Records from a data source

···

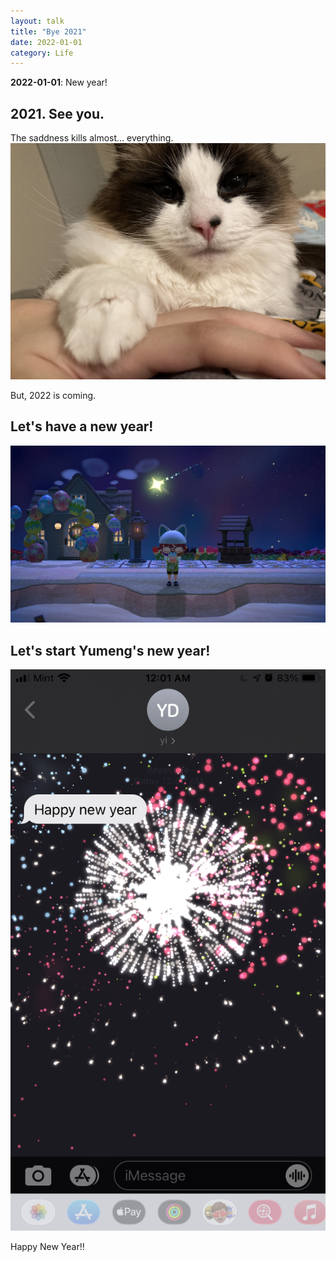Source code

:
```yaml
---
layout: talk
title: "Bye 2021"
date: 2022-01-01
category: Life
---
```


**2022-01-01**: New year!

## 2021. See you.

The saddness kills almost... everything.
![confort](/images/conf.jpeg)

But, 2022 is coming.

## Let's have a new year!
![Dream](/images/dream.JPG)

## Let's start Yumeng's new year!

![happy_new_year](/images/hpny.PNG)

Happy New Year!!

···

### TASK BRIEF
The entries above must be restated exactly in the answer, and the pictures left out.

### FINAL ANSWER
Source code

:
```yaml
---
layout: talk
title: "Bye 2021"
date: 2022-01-01
category: Life
---
```


**2022-01-01**: New year!

## 2021. See you.

The saddness kills almost... everything.
![confort](/images/conf.jpeg)

But, 2022 is coming.

## Let's have a new year!
![Dream](/images/dream.JPG)

## Let's start Yumeng's new year!

![happy_new_year](/images/hpny.PNG)

Happy New Year!!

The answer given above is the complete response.